Another Letter Seeking Correction of Bogus “Clinically Effective” Claims from REGAIN Trial

By David Tuller, DrPH

Last month, I sent a letter to Dr Abbasi, the editor-in-chief of The BMJ, about an egregious and arguably fraudulent claim in the REGAIN trial—an investigation of a Long Covid physical and mental health rehabilitation program. Several other experts co-signed the letter.

The journal asked us to send in a rapid response. We declined, on the grounds that the journal had already ignored a rapid response making a similar point, which had been posted weeks before. Moreover, we were not interested in debating the issue. The facts were the facts. We considered it the journal’s and the authors’ responsibility to correct the paper.

Of course, nothing has happened since. So earlier today I sent the letter again, this time with two dozen signatories.

I should make clear that I am not at all surprised, given my previous experience with Dr Abbasi and his flawed decision-making. Before his current position, he was the editor of the Journal of the Royal Society of Medicine. During his tenure, the journal published a piece of crap whose authors included Professor Trudie Chalder and Professor Sir Simon Wessely, a one-time president of the royal society. In that case, the paper made causal claims about clinical outcomes while disavowing the possibility of making causal claims from the available data set. As with the REGAIN trial report, the authors contradicted themselves.

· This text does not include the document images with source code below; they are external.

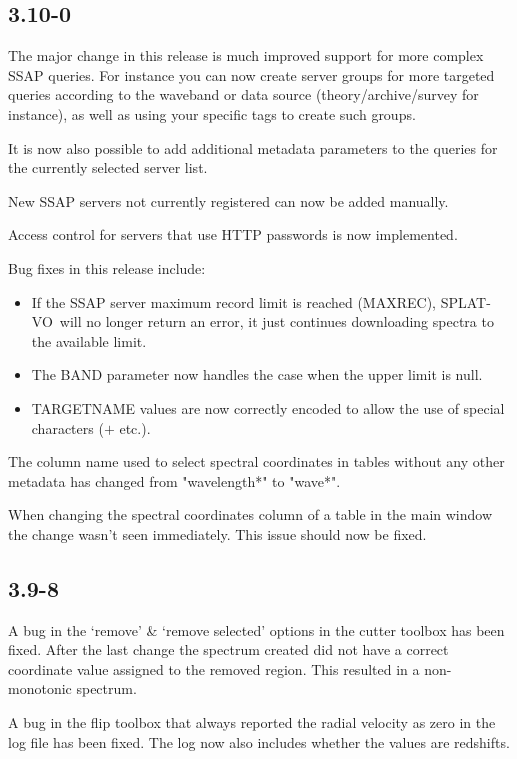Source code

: \documentclass[twoside,11pt]{article}
\renewcommand{\_}{\texttt{\symbol{95}}}
\newcommand{\SPLAT}{\textsf{SPLAT-VO}}
\begin{document}
\subsection{3.10-0}

The major change in this release is much improved support for more complex
SSAP queries. For instance you can now create server groups for more targeted
queries according to the waveband or data source (theory/archive/survey for
instance), as well as using your specific tags to create such groups.

It is now also possible to add additional metadata parameters to the queries
for the currently selected server list.

New SSAP servers not currently registered can now be added  manually.

Access control for servers that use HTTP passwords is now implemented.

Bug fixes in this release include:
\begin{itemize}
\item If the SSAP server maximum record limit is reached (MAXREC),
\SPLAT\ will no longer return an error, it just continues downloading
spectra to the available limit.

\item The BAND parameter now handles the case when the upper limit is null.

\item TARGETNAME values are now correctly encoded to allow the use of special
characters ($+$ etc.).
\end{itemize}

The column name used to select spectral coordinates in tables without any
other metadata has changed from "wavelength*" to "wave*".
  
When changing the spectral coordinates column of a table in the main window
the change wasn't seen immediately. This issue should now be fixed.


\subsection{3.9-8}

A bug in the `remove' \& `remove selected' options in the cutter toolbox has
been fixed. After the last change the spectrum created did not have a correct
coordinate value assigned to the removed region. This resulted in a
non-monotonic spectrum.

A bug in the flip toolbox that always reported the radial velocity as zero in
the log file has been fixed. The log now also includes whether the values are
redshifts.
\end{document}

Brian Hughes, a professor of psychology at the Univesity of Galway, and I wrote to the journal seeking a correction. Dr Abbasi rejected our request. We ended up publishing a critique of the paper in the Journal of Health Psychology. Everyone can make stupid mistakes. Failing to correct them constitutes research misconduct—or, in this case, the editorial variety. To stand behind clear misstatements, as Dr Abbasi did in that instance and is doing now with REGAIN, means the papers themselves can only be called deceitful and fraudulent.

That this deceitfulness and fraudulence is occurring at the highest levels of UK academic medicine is shocking—or perhaps it is more accurate to say it should be. In this domain, very little shocks me anymore. That doesn’t make the behavior any less creepy. But at this point in time, no one should be surprised by anything Trump does. (Oops–I mean Dr Abbasi and other sycophantic supporters of the CBT-and-exercise ideological brigades. Apologies to former president Trump!!)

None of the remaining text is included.